To facilitate OpenGL drawing, a class dueca::DuecaGLWindow has been developed. The common use for modules that want to have GL output, for example a module that provides an outside visual or instrument display, would be to create a class (normally not the module class itself, but if you want to experiment with multiple inheritance, you might consider it) that derives from DuecaGLWindow. This derived class should implement at least an implementation for the virtual function dueca::DuecaGLWindow::display. This implementation should use opengl commands to draw the image. Further details are in the DuecaGLWindow documentation.
You can either run the GL window in priority level 0. If you want to run the GL window in another priority level, you must use the GlutSweeper. This is a dueca module that takes care of glut initialisation, and ensures that an update is called after you requested a redraw for your window(s).

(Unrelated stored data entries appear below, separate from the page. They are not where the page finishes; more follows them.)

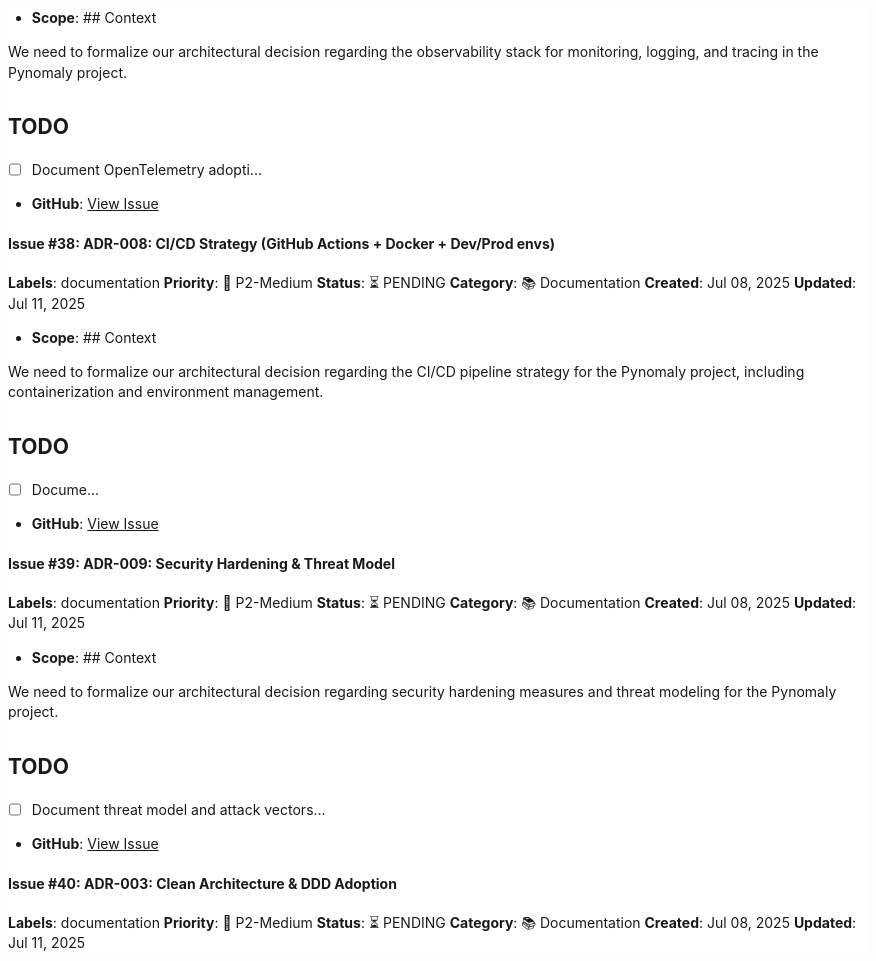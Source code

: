 - **Scope**: ## Context

We need to formalize our architectural decision regarding the observability stack for monitoring, logging, and tracing in the Pynomaly project.

## TODO

- [ ] Document OpenTelemetry adopti...
- **GitHub**: [View Issue](https://github.com/elgerytme/Pynomaly/issues/37)

#### **Issue #38: ADR-008: CI/CD Strategy (GitHub Actions + Docker + Dev/Prod envs)**

**Labels**: documentation
**Priority**: 🔶 P2-Medium
**Status**: ⏳ PENDING
**Category**: 📚 Documentation
**Created**: Jul 08, 2025
**Updated**: Jul 11, 2025

- **Scope**: ## Context

We need to formalize our architectural decision regarding the CI/CD pipeline strategy for the Pynomaly project, including containerization and environment management.

## TODO

- [ ] Docume...
- **GitHub**: [View Issue](https://github.com/elgerytme/Pynomaly/issues/38)

#### **Issue #39: ADR-009: Security Hardening & Threat Model**

**Labels**: documentation
**Priority**: 🔶 P2-Medium
**Status**: ⏳ PENDING
**Category**: 📚 Documentation
**Created**: Jul 08, 2025
**Updated**: Jul 11, 2025

- **Scope**: ## Context

We need to formalize our architectural decision regarding security hardening measures and threat modeling for the Pynomaly project.

## TODO

- [ ] Document threat model and attack vectors...
- **GitHub**: [View Issue](https://github.com/elgerytme/Pynomaly/issues/39)

#### **Issue #40: ADR-003: Clean Architecture & DDD Adoption**

**Labels**: documentation
**Priority**: 🔶 P2-Medium
**Status**: ⏳ PENDING
**Category**: 📚 Documentation
**Created**: Jul 08, 2025
**Updated**: Jul 11, 2025
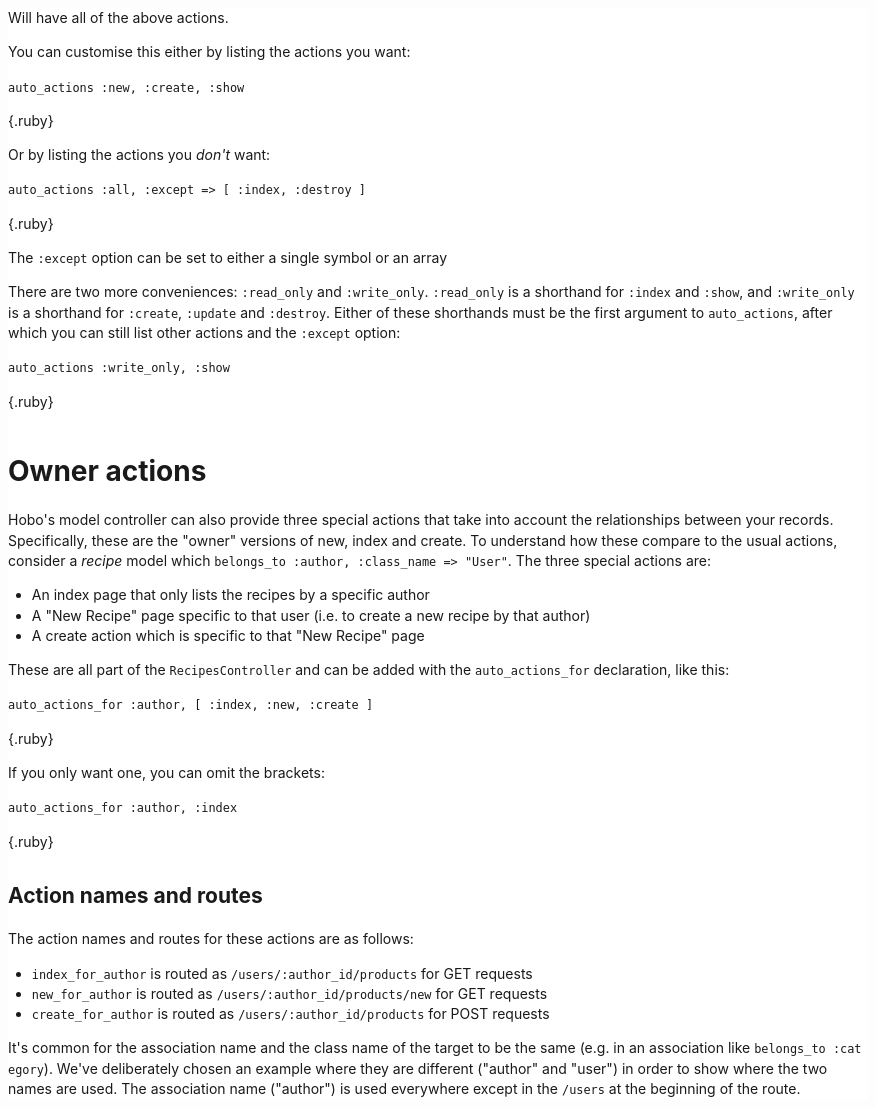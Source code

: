 Will have all of the above actions.

You can customise this either by listing the actions you want:

    auto_actions :new, :create, :show
{.ruby}

Or by listing the actions you *don't* want:

    auto_actions :all, :except => [ :index, :destroy ]
{.ruby}
  
The `:except` option can be set to either a single symbol or an array

There are two more conveniences: `:read_only` and `:write_only`. `:read_only` is a shorthand for `:index` and `:show`, and `:write_only` is a shorthand for `:create`, `:update` and `:destroy`. Either of these shorthands must be the first argument to `auto_actions`, after which you can still list other actions and the `:except` option:

    auto_actions :write_only, :show
{.ruby}

# Owner actions

Hobo's model controller can also provide three special actions that take into account the relationships between your records. Specifically, these are the "owner" versions of new, index and create. To understand how these compare to the usual actions, consider a *recipe* model which `belongs_to :author, :class_name => "User"`. The three special actions are:

 - An index page that only lists the recipes by a specific author
 - A "New Recipe" page specific to that user (i.e. to create a new recipe by that author)
 - A create action which is specific to that "New Recipe" page
 
These are all part of the `RecipesController` and can be added with the `auto_actions_for` declaration, like this:

    auto_actions_for :author, [ :index, :new, :create ]
{.ruby}
    
If you only want one, you can omit the brackets:

    auto_actions_for :author, :index
{.ruby}

## Action names and routes

The action names and routes for these actions are as follows:

 - `index_for_author` is routed as `/users/:author_id/products` for GET requests
 - `new_for_author` is routed as `/users/:author_id/products/new` for GET requests
 - `create_for_author` is routed as `/users/:author_id/products` for POST requests
 
It's common for the association name and the class name of the target to be the same (e.g. in an association like `belongs_to :category`). We've deliberately chosen an example where they are different ("author" and "user") in order to show where the two names are used. The association name ("author") is used everywhere except in the `/users` at the beginning of the route.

The function dueca::randNormal() provides a random generator for random numbers with a normal (Gaussian) distribution and a standard deviation of 1.
The class dueca::GtkGladeWindow can create an experiment window directly from a file created with glade, a GUI creation tool. By using a table with callback functions, of type dueca::GladeCallbackTable, you can easily connect the actions from the widgets to a C++ class handling the interface.

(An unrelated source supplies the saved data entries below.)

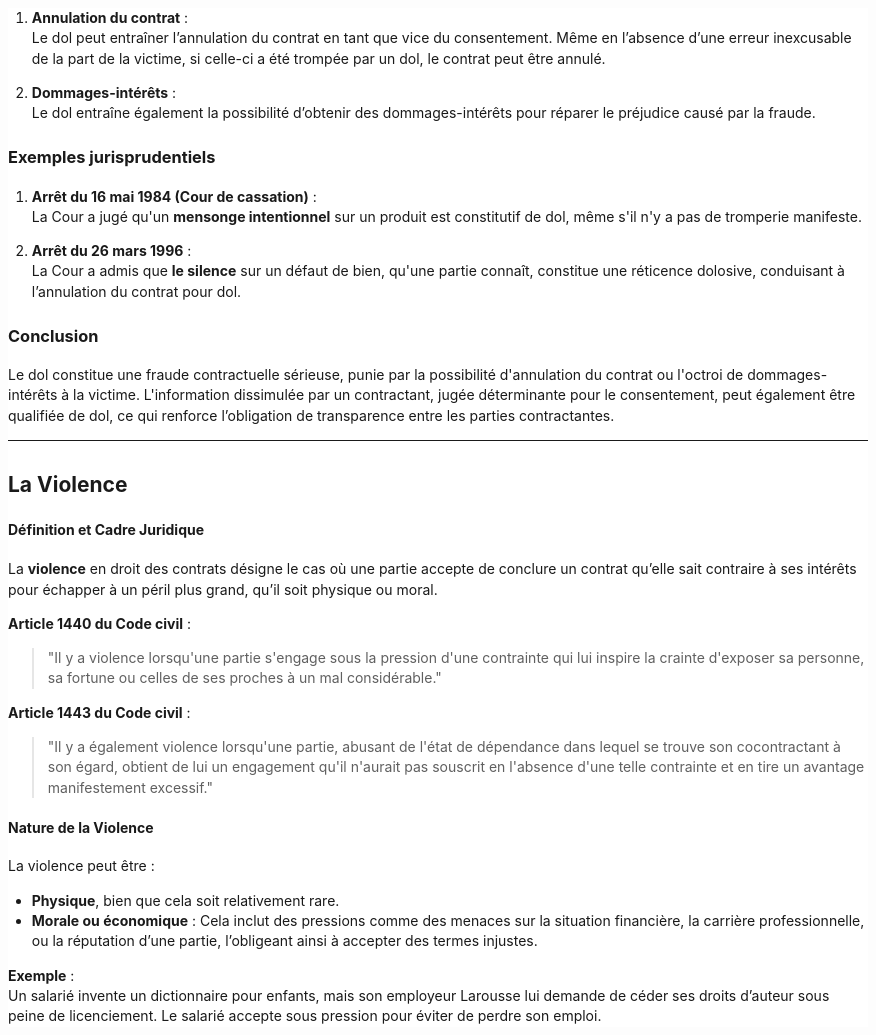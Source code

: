 1. **Annulation du contrat** :  
   Le dol peut entraîner l’annulation du contrat en tant que vice du consentement. Même en l’absence d’une erreur inexcusable de la part de la victime, si celle-ci a été trompée par un dol, le contrat peut être annulé.

2. **Dommages-intérêts** :  
   Le dol entraîne également la possibilité d’obtenir des dommages-intérêts pour réparer le préjudice causé par la fraude.

### **Exemples jurisprudentiels**

1. **Arrêt du 16 mai 1984 (Cour de cassation)** :  
La Cour a jugé qu'un **mensonge intentionnel** sur un produit est constitutif de dol, même s'il n'y a pas de tromperie manifeste.

2. **Arrêt du 26 mars 1996** :  
La Cour a admis que **le silence** sur un défaut de bien, qu'une partie connaît, constitue une réticence dolosive, conduisant à l’annulation du contrat pour dol.

### **Conclusion**
Le dol constitue une fraude contractuelle sérieuse, punie par la possibilité d'annulation du contrat ou l'octroi de dommages-intérêts à la victime. L'information dissimulée par un contractant, jugée déterminante pour le consentement, peut également être qualifiée de dol, ce qui renforce l’obligation de transparence entre les parties contractantes.

---

## La Violence

#### **Définition et Cadre Juridique**

La **violence** en droit des contrats désigne le cas où une partie accepte de conclure un contrat qu’elle sait contraire à ses intérêts pour échapper à un péril plus grand, qu’il soit physique ou moral.

**Article 1440 du Code civil** :  
> "Il y a violence lorsqu'une partie s'engage sous la pression d'une contrainte qui lui inspire la crainte d'exposer sa personne, sa fortune ou celles de ses proches à un mal considérable."

**Article 1443 du Code civil** :  
> "Il y a également violence lorsqu'une partie, abusant de l'état de dépendance dans lequel se trouve son cocontractant à son égard, obtient de lui un engagement qu'il n'aurait pas souscrit en l'absence d'une telle contrainte et en tire un avantage manifestement excessif."

#### **Nature de la Violence**
La violence peut être :
- **Physique**, bien que cela soit relativement rare.
- **Morale ou économique** : Cela inclut des pressions comme des menaces sur la situation financière, la carrière professionnelle, ou la réputation d’une partie, l’obligeant ainsi à accepter des termes injustes.

**Exemple** :  
Un salarié invente un dictionnaire pour enfants, mais son employeur Larousse lui demande de céder ses droits d’auteur sous peine de licenciement. Le salarié accepte sous pression pour éviter de perdre son emploi.
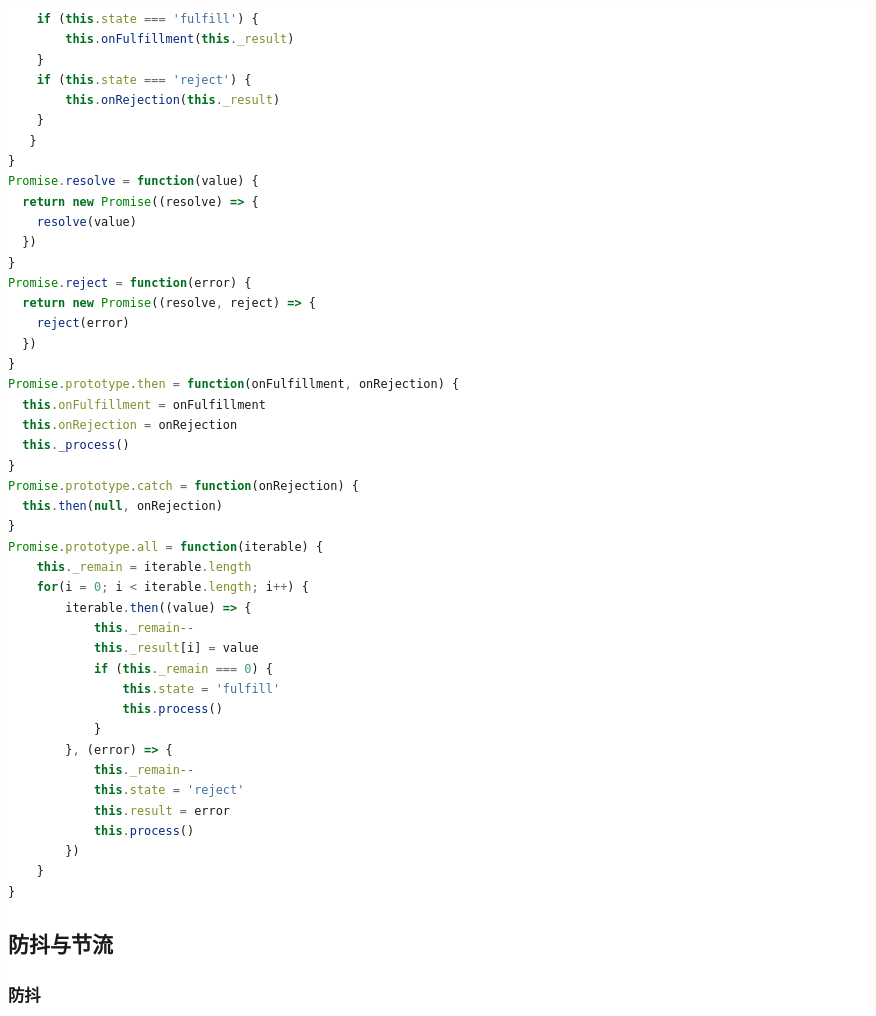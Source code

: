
 ```js
   	if (this.state === 'fulfill') {
    	this.onFulfillment(this._result)
  	}
  	if (this.state === 'reject') {
    	this.onRejection(this._result)
  	}
   }
}
Promise.resolve = function(value) {
  return new Promise((resolve) => {
    resolve(value)
  })
}
Promise.reject = function(error) {
  return new Promise((resolve, reject) => {
    reject(error)
  })
}
Promise.prototype.then = function(onFulfillment, onRejection) {
  this.onFulfillment = onFulfillment
  this.onRejection = onRejection
  this._process()
}
Promise.prototype.catch = function(onRejection) {
  this.then(null, onRejection)
}
Promise.prototype.all = function(iterable) {
    this._remain = iterable.length
    for(i = 0; i < iterable.length; i++) {
        iterable.then((value) => {
            this._remain--
            this._result[i] = value
            if (this._remain === 0) {
                this.state = 'fulfill'
                this.process()
            }
        }, (error) => {
            this._remain--
            this.state = 'reject'
            this.result = error
            this.process()
        })
    }
}
```



## 防抖与节流

### 防抖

Linear table interpolation for tables up to four dimensions is available from the dueca::Interpolator1, dueca::Interpolator2, dueca::Interpolator3 and dueca::Interpolator4 classes.
A RigidBody class provides the basis for implementing the dynamics of a single rigid body. One can make a derived class, in which the forces and gravitational pull on the body are defined. Optionally this class can extend the state vector of the RigidBody parent. With integration routines dueca::integrate_euler() or dueca::integrate_rungekutta() , the combination may be integrated numerically. These integration function templates can also be used separately.
dueca::LinearSystem is a class for calculating linear system responses. It accepts the linear system as a continuous-time transfer function or state-space system. The variant dueca::LimitedLinearSystem implements a linear system with limiter.
For converting and calibrating signals that go to and from hardware (AD and DA converters, and the like), and possibly for other things as well, a set of classes has been defined:
dueca::SingletonPointer, can be used to ensure only one instance of a hardware controlling class is created.
dueca::OutputCalibrator, for calculating integer output signals from a floating point value put in.
dueca::InputCalibrator, for doing the reverse.
dueca::Polynomial and dueca::PolynomialN, for implementing a calibration polynomial.
dueca::Steps and dueca::StepsN, for implementing a stepping output, e.g. for reading flap selections in complete increments.
dueca::Circular and dueca::CircularWithPoly, for implementing a conversion for circular (e.g. synchro) values.
dueca::Inverse, for implementing an inverting (division) conversion, e.g. from interval time to rate.
dueca::InputRatioCalibrator, for calculating an value as a ratio with, e.g., a reference voltage.
The class dueca::FindFiles creates a vector of file names matching a glob patter.
The class dueca::UniqueFile creates a numbered, unique file name based on a specified format string.
The templated class dueca::ConglomerateFactory implements an extensible factory pattern. This is used in for example the WorldView project to create families of graphical objects.
The file AxisTransforms.hxx contains objects for common axis transformations.